======== Supplied data

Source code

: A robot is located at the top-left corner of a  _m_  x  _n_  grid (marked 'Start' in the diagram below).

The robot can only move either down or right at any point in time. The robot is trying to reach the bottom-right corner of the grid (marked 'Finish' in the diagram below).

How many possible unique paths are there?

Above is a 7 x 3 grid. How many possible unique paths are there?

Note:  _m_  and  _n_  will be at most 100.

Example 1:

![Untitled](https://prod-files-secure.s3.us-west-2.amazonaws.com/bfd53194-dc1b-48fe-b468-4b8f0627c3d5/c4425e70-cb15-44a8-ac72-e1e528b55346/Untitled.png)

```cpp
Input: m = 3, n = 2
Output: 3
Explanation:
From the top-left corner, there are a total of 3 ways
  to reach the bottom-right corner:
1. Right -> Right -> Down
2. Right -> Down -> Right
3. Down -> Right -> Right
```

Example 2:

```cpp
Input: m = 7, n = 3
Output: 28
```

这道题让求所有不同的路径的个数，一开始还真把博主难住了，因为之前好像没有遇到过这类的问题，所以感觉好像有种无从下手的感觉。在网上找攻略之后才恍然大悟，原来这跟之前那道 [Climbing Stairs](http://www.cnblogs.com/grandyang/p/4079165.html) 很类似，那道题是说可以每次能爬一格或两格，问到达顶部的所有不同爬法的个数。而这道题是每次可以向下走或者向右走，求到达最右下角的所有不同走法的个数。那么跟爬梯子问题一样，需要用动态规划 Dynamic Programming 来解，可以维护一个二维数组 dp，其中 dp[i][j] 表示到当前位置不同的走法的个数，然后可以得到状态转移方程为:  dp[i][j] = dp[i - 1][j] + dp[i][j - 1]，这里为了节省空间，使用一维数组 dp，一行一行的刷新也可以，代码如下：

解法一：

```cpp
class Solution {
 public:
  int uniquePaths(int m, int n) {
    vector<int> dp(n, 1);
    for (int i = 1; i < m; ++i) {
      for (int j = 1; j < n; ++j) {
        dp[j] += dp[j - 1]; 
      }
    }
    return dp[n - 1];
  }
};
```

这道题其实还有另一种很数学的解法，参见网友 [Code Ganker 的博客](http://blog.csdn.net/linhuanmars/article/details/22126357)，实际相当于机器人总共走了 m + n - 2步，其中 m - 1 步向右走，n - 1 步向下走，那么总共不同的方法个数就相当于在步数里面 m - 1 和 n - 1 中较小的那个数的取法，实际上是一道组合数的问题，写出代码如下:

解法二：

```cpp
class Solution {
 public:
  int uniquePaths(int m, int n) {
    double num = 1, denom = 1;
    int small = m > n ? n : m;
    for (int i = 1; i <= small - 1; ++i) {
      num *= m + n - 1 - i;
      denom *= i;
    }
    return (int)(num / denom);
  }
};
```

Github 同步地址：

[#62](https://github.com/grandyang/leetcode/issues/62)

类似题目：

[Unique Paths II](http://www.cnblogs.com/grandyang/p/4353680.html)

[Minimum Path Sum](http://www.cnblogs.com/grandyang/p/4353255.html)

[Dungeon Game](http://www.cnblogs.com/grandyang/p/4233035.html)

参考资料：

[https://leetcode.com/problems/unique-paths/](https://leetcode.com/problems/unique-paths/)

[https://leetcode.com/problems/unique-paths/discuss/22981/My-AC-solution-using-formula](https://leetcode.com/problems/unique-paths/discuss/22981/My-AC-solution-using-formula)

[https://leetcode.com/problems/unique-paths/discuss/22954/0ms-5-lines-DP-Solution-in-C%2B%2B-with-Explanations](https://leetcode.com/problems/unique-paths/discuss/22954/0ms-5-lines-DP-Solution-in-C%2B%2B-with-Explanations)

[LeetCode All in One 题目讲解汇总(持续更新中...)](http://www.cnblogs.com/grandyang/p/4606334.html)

================

**Work task**
Please take the whole listing and write it out exactly.

**Output of the task**
Source code

: A robot is located at the top-left corner of a  _m_  x  _n_  grid (marked 'Start' in the diagram below).

The robot can only move either down or right at any point in time. The robot is trying to reach the bottom-right corner of the grid (marked 'Finish' in the diagram below).

How many possible unique paths are there?

Above is a 7 x 3 grid. How many possible unique paths are there?

Note:  _m_  and  _n_  will be at most 100.

Example 1:

![Untitled](https://prod-files-secure.s3.us-west-2.amazonaws.com/bfd53194-dc1b-48fe-b468-4b8f0627c3d5/c4425e70-cb15-44a8-ac72-e1e528b55346/Untitled.png)

```cpp
Input: m = 3, n = 2
Output: 3
Explanation:
From the top-left corner, there are a total of 3 ways
  to reach the bottom-right corner:
1. Right -> Right -> Down
2. Right -> Down -> Right
3. Down -> Right -> Right
```

Example 2:

```cpp
Input: m = 7, n = 3
Output: 28
```

这道题让求所有不同的路径的个数，一开始还真把博主难住了，因为之前好像没有遇到过这类的问题，所以感觉好像有种无从下手的感觉。在网上找攻略之后才恍然大悟，原来这跟之前那道 [Climbing Stairs](http://www.cnblogs.com/grandyang/p/4079165.html) 很类似，那道题是说可以每次能爬一格或两格，问到达顶部的所有不同爬法的个数。而这道题是每次可以向下走或者向右走，求到达最右下角的所有不同走法的个数。那么跟爬梯子问题一样，需要用动态规划 Dynamic Programming 来解，可以维护一个二维数组 dp，其中 dp[i][j] 表示到当前位置不同的走法的个数，然后可以得到状态转移方程为:  dp[i][j] = dp[i - 1][j] + dp[i][j - 1]，这里为了节省空间，使用一维数组 dp，一行一行的刷新也可以，代码如下：

解法一：

```cpp
class Solution {
 public:
  int uniquePaths(int m, int n) {
    vector<int> dp(n, 1);
    for (int i = 1; i < m; ++i) {
      for (int j = 1; j < n; ++j) {
        dp[j] += dp[j - 1]; 
      }
    }
    return dp[n - 1];
  }
};
```

这道题其实还有另一种很数学的解法，参见网友 [Code Ganker 的博客](http://blog.csdn.net/linhuanmars/article/details/22126357)，实际相当于机器人总共走了 m + n - 2步，其中 m - 1 步向右走，n - 1 步向下走，那么总共不同的方法个数就相当于在步数里面 m - 1 和 n - 1 中较小的那个数的取法，实际上是一道组合数的问题，写出代码如下:

解法二：

```cpp
class Solution {
 public:
  int uniquePaths(int m, int n) {
    double num = 1, denom = 1;
    int small = m > n ? n : m;
    for (int i = 1; i <= small - 1; ++i) {
      num *= m + n - 1 - i;
      denom *= i;
    }
    return (int)(num / denom);
  }
};
```

Github 同步地址：

[#62](https://github.com/grandyang/leetcode/issues/62)

类似题目：

[Unique Paths II](http://www.cnblogs.com/grandyang/p/4353680.html)

[Minimum Path Sum](http://www.cnblogs.com/grandyang/p/4353255.html)

[Dungeon Game](http://www.cnblogs.com/grandyang/p/4233035.html)

参考资料：

[https://leetcode.com/problems/unique-paths/](https://leetcode.com/problems/unique-paths/)

[https://leetcode.com/problems/unique-paths/discuss/22981/My-AC-solution-using-formula](https://leetcode.com/problems/unique-paths/discuss/22981/My-AC-solution-using-formula)

[https://leetcode.com/problems/unique-paths/discuss/22954/0ms-5-lines-DP-Solution-in-C%2B%2B-with-Explanations](https://leetcode.com/problems/unique-paths/discuss/22954/0ms-5-lines-DP-Solution-in-C%2B%2B-with-Explanations)

[LeetCode All in One 题目讲解汇总(持续更新中...)](http://www.cnblogs.com/grandyang/p/4606334.html)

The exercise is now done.